The 30-minute program leaned heavily on the classics: the Forbidden City, the Temple of Heaven, Beihai Park, the Summer Palaces (New and Old), with some tea and cloth shoes thrown in for good measure. Other mini-segments included 798 (pronounced "seven ninety-eight"), Liulichang ("pronounced like "Lilly Chang") and finally, the Great Wall.

The informercials are part of an ongoing public relations campaign in the United States, and specifically in the New York area, to improve Beijing's image. The campaign began with Beijing sponsoring a float in that most American of events, the Macy's Thanksgiving Day Parade, which takes place annually on Thanksgiving morning (the fourth Thursday of November) along New York's Fifth Avenue.

The "commercials" within the infomercial all highlighted Beijing's 72-hour, visa-free policy. Which is just fine, except that travelers from New York or anywhere else in the United States are not eligible for visa-free travel unless they hold onward tickets and valid visas for a third country. Some of the frames featuring the visa-free travel message had part of the phrase pushed offscreen for some reason.

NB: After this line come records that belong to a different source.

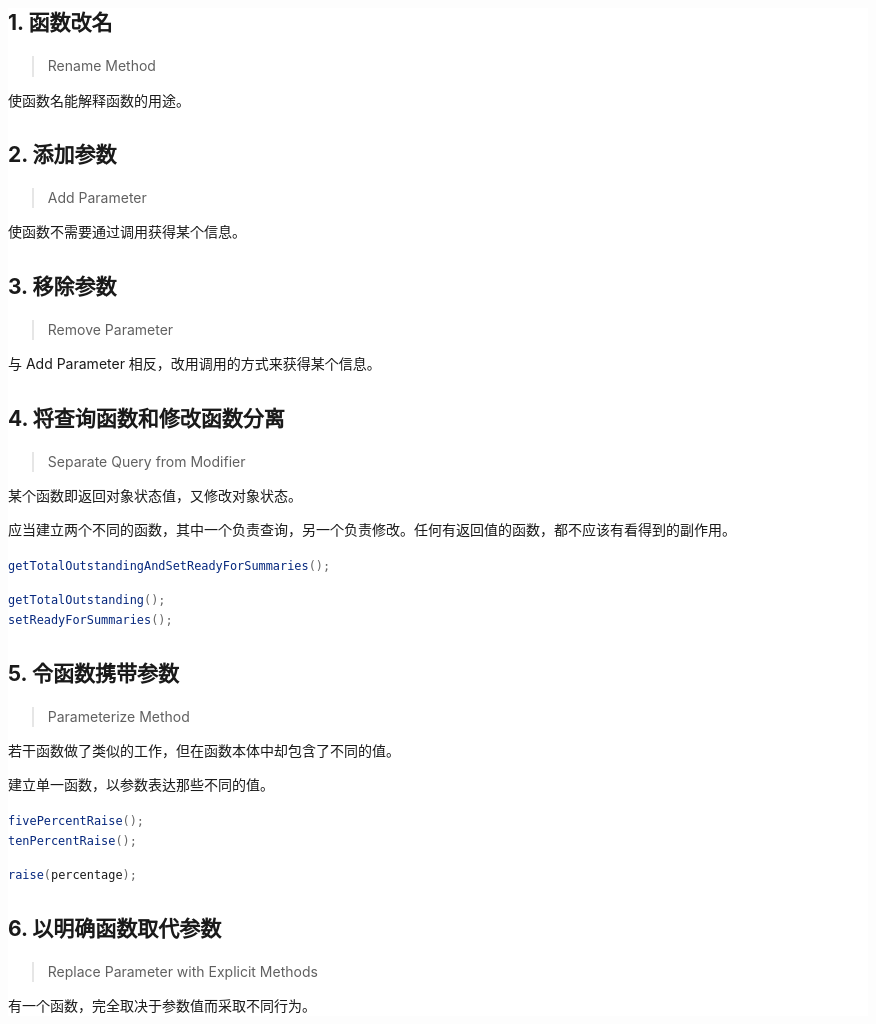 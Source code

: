 ## 1. 函数改名

> Rename Method

使函数名能解释函数的用途。

## 2. 添加参数

> Add Parameter

使函数不需要通过调用获得某个信息。

## 3. 移除参数

> Remove Parameter

与 Add Parameter 相反，改用调用的方式来获得某个信息。

## 4. 将查询函数和修改函数分离

> Separate Query from Modifier

某个函数即返回对象状态值，又修改对象状态。

应当建立两个不同的函数，其中一个负责查询，另一个负责修改。任何有返回值的函数，都不应该有看得到的副作用。

```java
getTotalOutstandingAndSetReadyForSummaries();
```

```java
getTotalOutstanding();
setReadyForSummaries();
```

## 5. 令函数携带参数

> Parameterize Method

若干函数做了类似的工作，但在函数本体中却包含了不同的值。

建立单一函数，以参数表达那些不同的值。

```java
fivePercentRaise();
tenPercentRaise();
```
```java
raise(percentage);
```

## 6. 以明确函数取代参数

> Replace Parameter with Explicit Methods

有一个函数，完全取决于参数值而采取不同行为。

New York City transplant, NBA and CBA basketball star Stephon Marbury, appeared more than once, opening by saying, "You are at my crib in Wangfujing, Beijing, China," and continuing, "Coming to Beijing, it gave me an opportunity to explore something new in my life.” He summed up his experience in Beijing by saying, "Living in Beijing and being here is like I fit, I fit right here in Beijing."

Notable cameos included Gordon Kutil of Big Smoke Bistro, Michael Tsai of Palms LA Kitchen and Bar, and Jimi Sides (identified as Jimmy Sides) of The Corner Melt. Sides said he thought what is known as the American Dream was now taking place in Beijing.

New York area residents can catch the program again Sunday morning at 5:30am, Eastern Standard Time.

We still think some of our suggestions to boost tourism to Beijing were better. Even India has a better short-term visa policy than Beijing now.